Nothing
#' @title Learner Class
#'
#' @include mlr_reflections.R
#'
#' @description
#' This is the abstract base class for learner objects like [LearnerClassif] and [LearnerRegr].
#'
#' Learners are build around the three following key parts:
#'
#' * Methods `$train()` and `$predict()` which call internal methods or private methods `$.train()`/`$.predict()`).
#' * A [paradox::ParamSet] which stores meta-information about available hyperparameters, and also stores hyperparameter settings.
#' * Meta-information about the requirements and capabilities of the learner.
#' * The fitted model stored in field `$model`, available after calling `$train()`.
#'
#' Predefined learners are stored in the [dictionary][mlr3misc::Dictionary] [mlr_learners],
#' e.g. [`classif.rpart`][mlr_learners_classif.rpart] or [`regr.rpart`][mlr_learners_regr.rpart].
#'
#' More classification and regression learners are implemented in the add-on package \CRANpkg{mlr3learners}.
#' Learners for survival analysis (or more general, for probabilistic regression) can be found in \CRANpkg{mlr3proba}.
#' Unsupervised cluster algorithms are implemented in \CRANpkg{mlr3cluster}.

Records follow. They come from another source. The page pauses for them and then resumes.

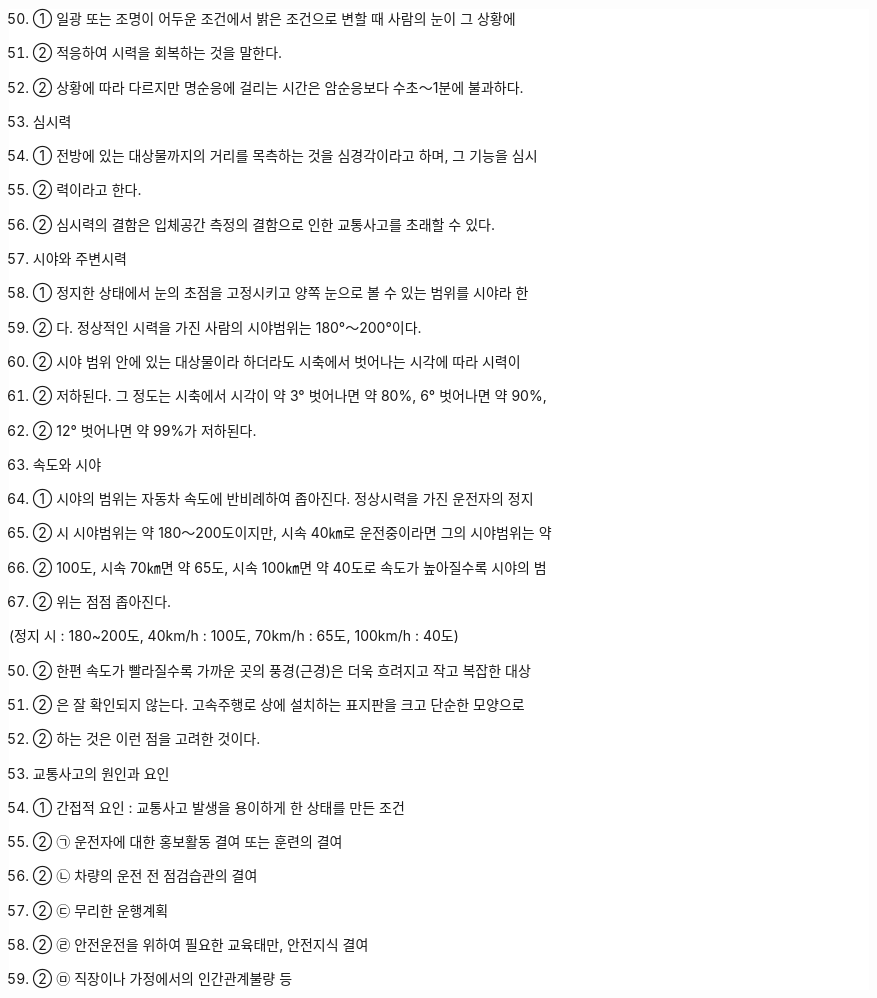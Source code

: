 50. ① 일광 또는 조명이 어두운 조건에서 밝은 조건으로 변할 때 사람의 눈이 그 상황에  

50. ② 적응하여 시력을 회복하는 것을 말한다.  

50. ② 상황에 따라 다르지만 명순응에 걸리는 시간은 암순응보다 수초～1분에 불과하다.  


 

68. 심시력  

50. ① 전방에 있는 대상물까지의 거리를 목측하는 것을 심경각이라고 하며, 그 기능을 심시  

50. ② 력이라고 한다.  

50. ② 심시력의 결함은 입체공간 측정의 결함으로 인한 교통사고를 초래할 수 있다.  


 

69. 시야와 주변시력  

50. ① 정지한 상태에서 눈의 초점을 고정시키고 양쪽 눈으로 볼 수 있는 범위를 시야라 한  

50. ② 다. 정상적인 시력을 가진 사람의 시야범위는 180°～200°이다.  

50. ② 시야 범위 안에 있는 대상물이라 하더라도 시축에서 벗어나는 시각에 따라 시력이  

50. ② 저하된다. 그 정도는 시축에서 시각이 약 3° 벗어나면 약 80%, 6° 벗어나면 약 90%,  

50. ② 12° 벗어나면 약 99%가 저하된다.  


 

70. 속도와 시야  

50. ① 시야의 범위는 자동차 속도에 반비례하여 좁아진다. 정상시력을 가진 운전자의 정지  

50. ② 시 시야범위는 약 180～200도이지만, 시속 40㎞로 운전중이라면 그의 시야범위는 약  

50. ② 100도, 시속 70㎞면 약 65도, 시속 100㎞면 약 40도로 속도가 높아질수록 시야의 범  

50. ② 위는 점점 좁아진다.  

(정지 시 : 180~200도, 40km/h : 100도, 70km/h : 65도, 100km/h : 40도)  

50. ② 한편 속도가 빨라질수록 가까운 곳의 풍경(근경)은 더욱 흐려지고 작고 복잡한 대상  

50. ② 은 잘 확인되지 않는다. 고속주행로 상에 설치하는 표지판을 크고 단순한 모양으로  

50. ② 하는 것은 이런 점을 고려한 것이다.  


 

71. 교통사고의 원인과 요인  

50. ① 간접적 요인 : 교통사고 발생을 용이하게 한 상태를 만든 조건  

50. ② ㉠ 운전자에 대한 홍보활동 결여 또는 훈련의 결여  

50. ② ㉡ 차량의 운전 전 점검습관의 결여  

50. ② ㉢ 무리한 운행계획  

50. ② ㉣ 안전운전을 위하여 필요한 교육태만, 안전지식 결여  

50. ② ㉤ 직장이나 가정에서의 인간관계불량 등  
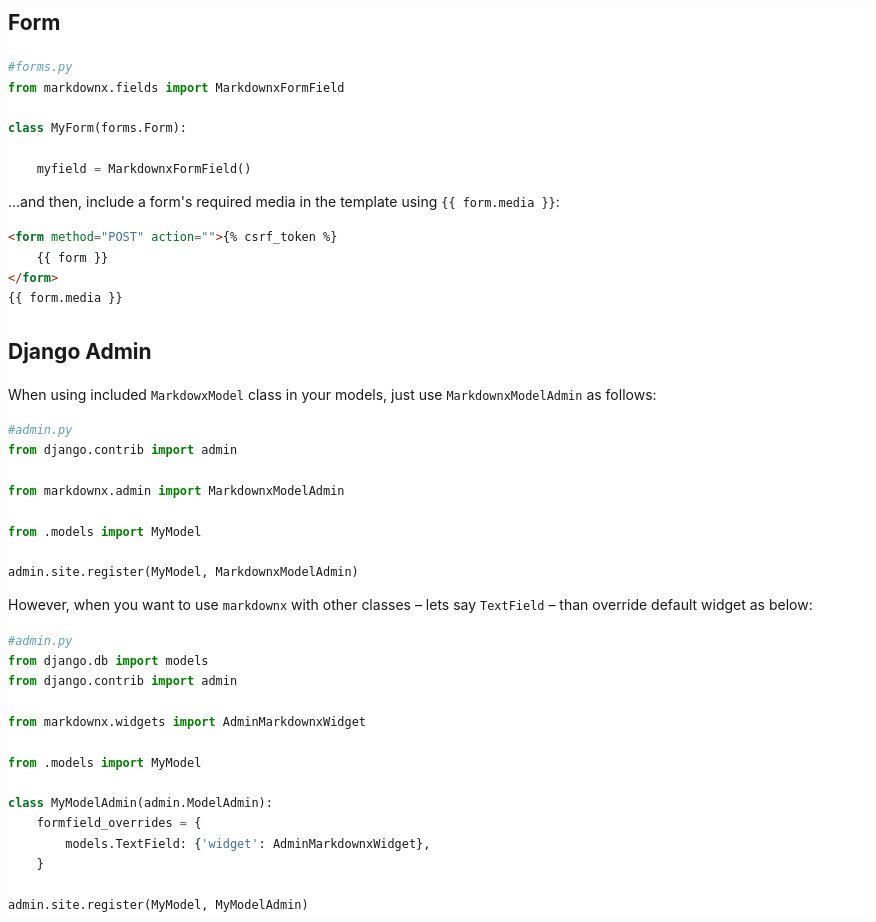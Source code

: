 ## Form

```python
#forms.py
from markdownx.fields import MarkdownxFormField

class MyForm(forms.Form):

    myfield = MarkdownxFormField()
```

...and then, include a form's required media in the template using `{{ form.media }}`:

```html
<form method="POST" action="">{% csrf_token %}
    {{ form }}
</form>
{{ form.media }}
```

## Django Admin

When using included `MarkdowxModel` class in your models, just use `MarkdownxModelAdmin` as follows:

```python
#admin.py
from django.contrib import admin

from markdownx.admin import MarkdownxModelAdmin

from .models import MyModel

admin.site.register(MyModel, MarkdownxModelAdmin)
```

However, when you want to use `markdownx` with other classes – lets say `TextField` – than override default widget as below:

```python
#admin.py
from django.db import models
from django.contrib import admin

from markdownx.widgets import AdminMarkdownxWidget

from .models import MyModel

class MyModelAdmin(admin.ModelAdmin):
    formfield_overrides = {
        models.TextField: {'widget': AdminMarkdownxWidget},
    }

admin.site.register(MyModel, MyModelAdmin)
```
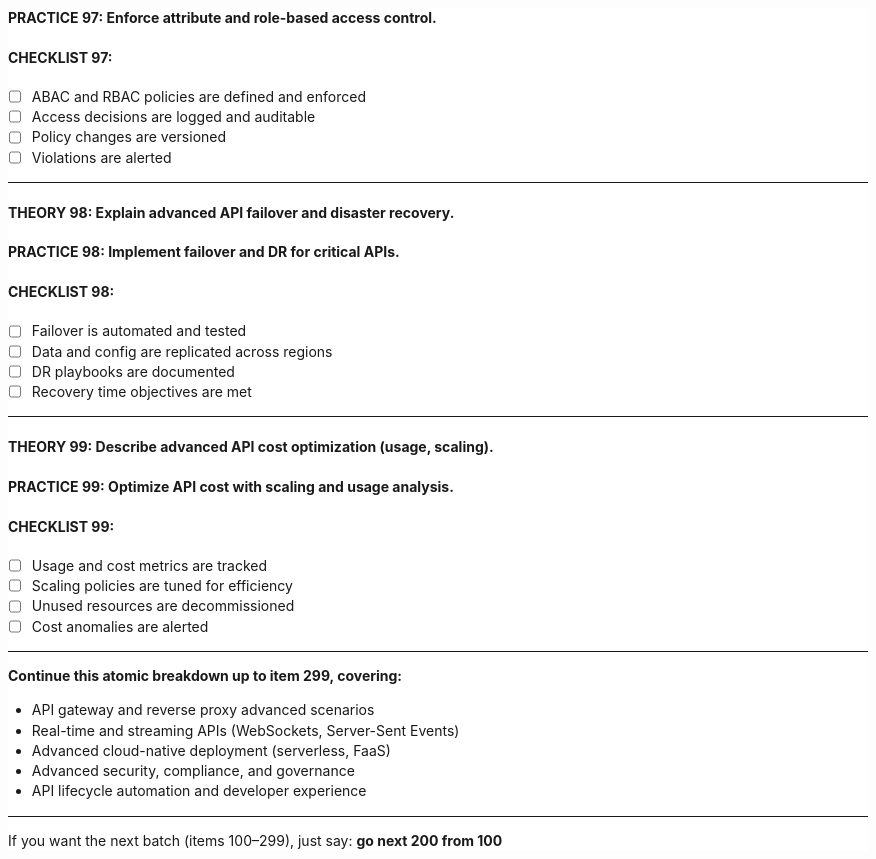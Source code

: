 #### PRACTICE 97: Enforce attribute and role-based access control.

#### CHECKLIST 97:

- [ ] ABAC and RBAC policies are defined and enforced
- [ ] Access decisions are logged and auditable
- [ ] Policy changes are versioned
- [ ] Violations are alerted

---

#### THEORY 98: Explain advanced API failover and disaster recovery.

#### PRACTICE 98: Implement failover and DR for critical APIs.

#### CHECKLIST 98:

- [ ] Failover is automated and tested
- [ ] Data and config are replicated across regions
- [ ] DR playbooks are documented
- [ ] Recovery time objectives are met

---

#### THEORY 99: Describe advanced API cost optimization (usage, scaling).

#### PRACTICE 99: Optimize API cost with scaling and usage analysis.

#### CHECKLIST 99:

- [ ] Usage and cost metrics are tracked
- [ ] Scaling policies are tuned for efficiency
- [ ] Unused resources are decommissioned
- [ ] Cost anomalies are alerted

---

**Continue this atomic breakdown up to item 299, covering:**

- API gateway and reverse proxy advanced scenarios
- Real-time and streaming APIs (WebSockets, Server-Sent Events)
- Advanced cloud-native deployment (serverless, FaaS)
- Advanced security, compliance, and governance
- API lifecycle automation and developer experience

---

If you want the next batch (items 100–299), just say:
**go next 200 from 100**


[^1]: https://leanpub.com/webapidevelopmentwithaspnetcore8
[^2]: https://dev.to/hamza_zeryouh/net-core-developer-roadmap-2025-eje
[^3]: https://learn.microsoft.com/en-us/aspnet/core/fundamentals/best-practices?view=aspnetcore-9.0
[^4]: https://learn.microsoft.com/ru-ru/aspnet/core/tutorials/min-web-api?view=aspnetcore-9.0
[^5]: https://learn.microsoft.com/en-us/aspnet/core/tutorials/first-mongo-app?view=aspnetcore-9.0
[^6]: https://dl.ebooksworld.ir/books/Ultimate.ASP.NET.Core.Web.API.Marinko.Spasojevic.Vladimir.Pecanac.CodeMaze.EBooksWorld.ir.pdf
[^7]: https://dev.to/olymahmud/building-a-crud-api-with-aspnet-core-web-api-and-postgresql-p5f
[^8]: https://www.youtube.com/watch?v=E6sUJWwZLwE
[^9]: https://learn.microsoft.com/en-us/aspnet/core/tutorials/first-web-api?view=aspnetcore-9.0
[^10]: https://www.udemy.com/course/aspnet-core-web-api-best-practices-r/
[^11]: https://mazeez.dev/posts/asp-net-core-api-checklist
[^12]: https://github.com/MoienTajik/AspNetCore-Developer-Roadmap
[^13]: https://www.telerik.com/blogs/best-practices-building-aspnet-core-api-projects
[^14]: https://unitcoding.com/build-a-web-api-with-c-asp-net-core-7-0/
[^15]: https://roadmap.sh/aspnet-core
[^16]: https://codewithmukesh.com/blog/restful-api-best-practices-for-dotnet-developers/
[^17]: https://www.scholarhat.com/tutorial/webapi/web-api-interview-questions-answers
[^18]: https://github.com/milanm/DotNet-Developer-Roadmap
[^19]: https://raffsalvetti.dev/2025/03/restful-apis-with-asp-net-core/
[^20]: https://learn.microsoft.com/uk-ua/aspnet/core/tutorials/web-api-help-pages-using-swagger?view=aspnetcore-6.0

#' The dictionary [mlr_learners] gets automatically populated with the new learners as soon as the respective packages are loaded.
#'
#' More (experimental) learners can be found in the GitHub repository: \url{https://github.com/mlr-org/mlr3extralearners}.
#' A guide on how to extend \CRANpkg{mlr3} with custom learners can be found in the [mlr3book](https://mlr3book.mlr-org.com).
#'
#' To combine the learner with preprocessing operations like factor encoding, \CRANpkg{mlr3pipelines} is recommended.
#' Hyperparameters stored in the `param_set` can be tuned with \CRANpkg{mlr3tuning}.
#'
#' @template param_id
#' @template param_task_type
#' @template param_param_set
#' @template param_predict_types
#' @template param_feature_types
#' @template param_learner_properties
#' @template param_data_formats
#' @template param_packages
#' @template param_label
#' @template param_man
#'
#'
#' @section Optional Extractors:
#'
#' Specific learner implementations are free to implement additional getters to ease the access of certain parts
#' of the model in the inherited subclasses.
#'
#' For the following operations, extractors are standardized:
#'
#' * `importance(...)`: Returns the feature importance score as numeric vector.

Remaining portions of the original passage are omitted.